2011年2月17日木曜日

グローバルな食料高騰とサルコジ大統領


チュニジアに始まった民衆騒動は、エジプトに伝播してムバラク大統領の辞任で大きな山に差し掛かった。 抑圧されていた民衆のエネルギーはリビア、イランを巻き込み、更にヨルダン、イエメンやバーレーンへと飛び火している。 
数十年に及ぶ独裁による国民への抑圧に加えて、特に失業率の上昇、特に出生率の上昇も伴い25才以下の若者の失業率は20%以上であり、チュニジアは30%を超えているという。 
その状況下で消費者物価は上昇し、特に食糧価格が急騰している。 食糧価格の上昇は今やグローバルである。 
アジア地域では米が主食であり、現在の米価格は比較的安定しているようだが、それ以外の国々は小麦粉が主食であり、小麦価格は昨年より20%を超えて上昇しているという。 
従ってアフリカ北部や中東の騒動は止むに止まれぬ行動であると思われる。 トウモロコシやその他の食品は20%以上値上がりしている。
かつて日本の1960年や70年安保条約反対闘争などと異なり、上記の闘争は政党(野党)主導による労働組合や学生を主体とした闘争と形態が異なっているようである。 学生や学校を卒業したが就職できない若者達が携帯電話やインターネットを媒体として動員しているらしい。 
独裁化では弱体な野党、認可されなかった政治集団、イスラーム教などの宗教団体が個々に参集しているのだそうだ。
食糧価格の急激な高騰の背景には世界的な異常気象が大きく影響していることが主因であろう。
昨年のロシアその他の干ばつ、オーストラリアの水害やハリケーンなど。 経済的な新興国の経済的大発展に伴う需要増などが要因のようだ。 
サブプライムローンの破綻に起因する世界的金融危機以後、主にアメリカや欧州の莫大な財政出動。 アメリカやイギリスなどは金融破綻以前に流通していた通貨の2~3倍の通貨を市場に流出させているのだという。 自分たちの国内で吸収できる投資部門が少ないため、新興国や金利の高い国へ、更に金、石油や食糧などへ多量な資金が流出されているのだという。 

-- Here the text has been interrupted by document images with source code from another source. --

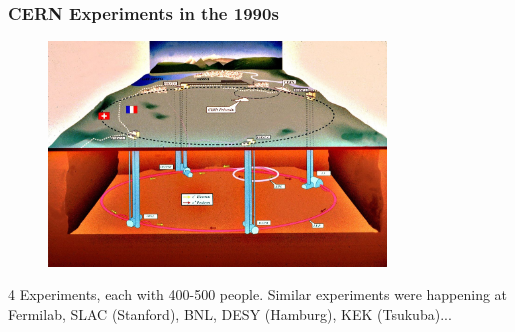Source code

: \begin{frame}
\frametitle{CERN Experiments in the 1990s}

\begin{figure}[htbp]
\begin{center}
\includegraphics[width=0.8\textwidth]{images/LEP_schema.jpg}
\end{center}
\end{figure}

\small{4 Experiments, each with 400-500 people. Similar experiments were happening at Fermilab, SLAC (Stanford), BNL, DESY (Hamburg), KEK (Tsukuba)...}

\end{frame}


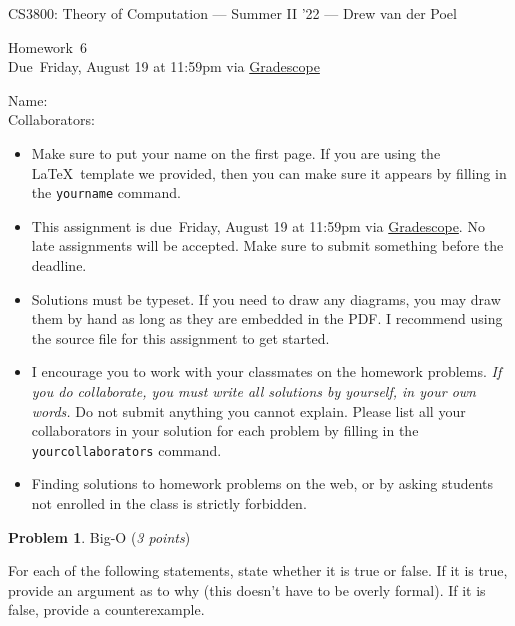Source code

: \documentclass[11pt]{article}
\newcommand{\yourname}{}
\newcommand{\yourcollaborators}{}
\theoremstyle{definition}
\newcommand{\instructor}{Drew van der Poel}
\newcommand{\hwnum}{6}
\newcommand{\hwdue}{Friday, August 19 at 11:59pm via \href{https://www.gradescope.com/courses/406943}{Gradescope}}
\theoremstyle{theorem}
\newtheorem{prob}{Problem}
\begin{document}
{\Large 
\begin{center}{CS3800: Theory of Computation} --- Summer II '22 --- \instructor \end{center}}
{\large
\vspace{10pt}
\noindent Homework~\hwnum \vspace{2pt}\\
Due~\hwdue}

\bigskip
{\large
\noindent Name: \yourname \vspace{2pt}\\ Collaborators: \yourcollaborators}

\vspace{15pt}
\begin{itemize}

\item Make sure to put your name on the first page.  If you are using the \LaTeX~template we provided, then you can make sure it appears by filling in the \texttt{yourname} command.

\item This assignment is due~\hwdue.  No late assignments will be accepted.  Make sure to submit something before the deadline.

\item Solutions must be typeset.  If you need to draw any diagrams, you may draw them by hand as long as they are embedded in the PDF.  I recommend using the source file for this assignment to get started.

\item I encourage you to work with your classmates on the homework problems. \emph{If you do collaborate, you must write all solutions by yourself, in your own words.}  Do not submit anything you cannot explain.  Please list all your collaborators in your solution for each problem by filling in the \texttt{yourcollaborators} command.

\item Finding solutions to homework problems on the web, or by asking students not enrolled in the class is strictly forbidden.

\end{itemize}


\newpage

\begin{prob} Big-O (\emph{3 points})\end{prob}

For each of the following statements, state whether it is true or false. If it is true, provide an argument as to why (this doesn't have to be overly formal). If it is false, provide a counterexample. 
\end{document}
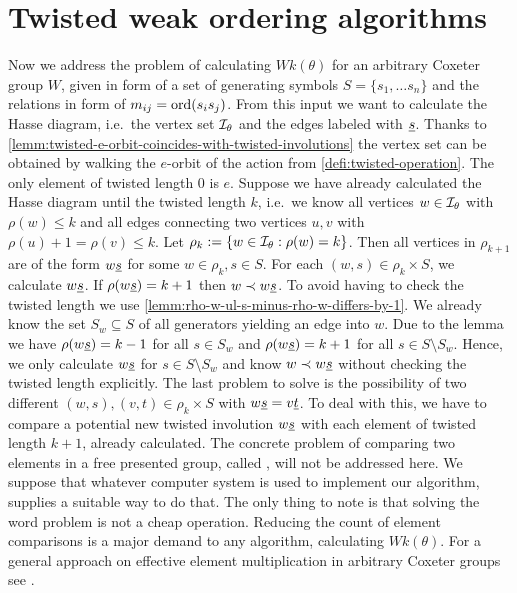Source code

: \section{Twisted weak ordering algorithms}
\label{sec:twisted-involutions-algorithms}

Now we address the problem of calculating $Wk(\theta)$ for an arbitrary Coxeter group $W$, given in form of a set of generating symbols $S = \{s_1, \ldots s_n\}$ and the relations in form of $m_{ij} = \operatorname{ord}(s_i s_j)$. From this input we want to calculate the Hasse diagram, i.e.\ the vertex set $\mathcal{I}_{\theta}$ and the edges labeled with $\underline{s}$. Thanks to \ref{lemm:twisted-e-orbit-coincides-with-twisted-involutions} the vertex set can be obtained by walking the $e$-orbit of the action from \ref{defi:twisted-operation}. The only element of twisted length 0 is $e$. Suppose we have already calculated the Hasse diagram until the twisted length $k$, i.e.\ we know all vertices $w \in \mathcal{I}_{\theta}$ with $\rho(w) \leq k$ and all edges connecting two vertices $u,v$ with $\rho(u) + 1 = \rho(v) \leq k$. Let $\rho_k := \{ w \in \mathcal{I}_{\theta} : \rho(w) = k \}$. Then all vertices in $\rho_{k+1}$ are of the form $w \underline{s}$ for some $w \in \rho_k, s \in S$. For each $(w,s) \in \rho_k \times S$, we calculate $w \underline{s}$. If $\rho(w \underline{s}) = k + 1$ then $w \prec w \underline{s}$. To avoid having to check the twisted length we use \ref{lemm:rho-w-ul-s-minus-rho-w-differs-by-1}. We already know the set $S_w \subseteq S$ of all generators yielding an edge into $w$. Due to the lemma we have $\rho(w \underline{s}) = k - 1$ for all $s \in S_w$ and $\rho(w \underline{s}) = k + 1$ for all $s \in S \setminus S_w$. Hence, we only calculate $w \underline{s}$ for $s \in S \setminus S_w$ and know $w \prec w \underline{s}$ without checking the twisted length explicitly. The last problem to solve is the possibility of two different $(w,s),(v,t) \in \rho_k \times S$ with $w \underline{s} = v \underline{t}$. To deal with this, we have to compare a potential new twisted involution $w \underline{s}$ with each element of twisted length $k+1$, already calculated. The concrete problem of comparing two elements in a free presented group, called , will not be addressed here. We suppose that whatever computer system is used to implement our algorithm, supplies a suitable way to do that. The only thing to note is that solving the word problem is not a cheap operation. Reducing the count of element comparisons is a major demand to any algorithm, calculating $Wk(\theta)$. For a general approach on effective element multiplication in arbitrary Coxeter groups see \cite{casselman:coxeter-multiplication-i,casselman:coxeter-multiplication-ii}.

廻り回ればそれらの経済システムの拠点を把握しているアメリカやイギリスの資本所有者(企業)が利益を得ることになっているらしい。 うまくできているものだと感心した次第である。
今年のG20の議長国はフランスであり、サルコジ大統領が議長だという。 フランス大統領の任期は2012年5月15日までである。 サルコジは次期大統領の席を狙っているのは勿論であろう。 
それだけではないだろうが、サルコジ大統領は今月の18日からパリで開かれるG20財務相・中央銀行総裁会議で食料価格安定対策に取り組み、6月にはパリで農林大臣会合を開催し、価格抑制策を協議するという。 
成功を祈るとともに、フランスのためとか大統領へ再選などという目標にとどめず、是非世界の人々のために最大の努力を傾注して頂きたいものと期待したい。 
成果が大きければフランス大統領でなく、世界の人々が「世界大統領」に推薦してくれるであろうと思う。 
サルコジ大統領の尊敬する一人がイタリアのベルルスコーニ首相であるという。 決して彼の尊敬出来ないような行為を真似しないで欲しいものである。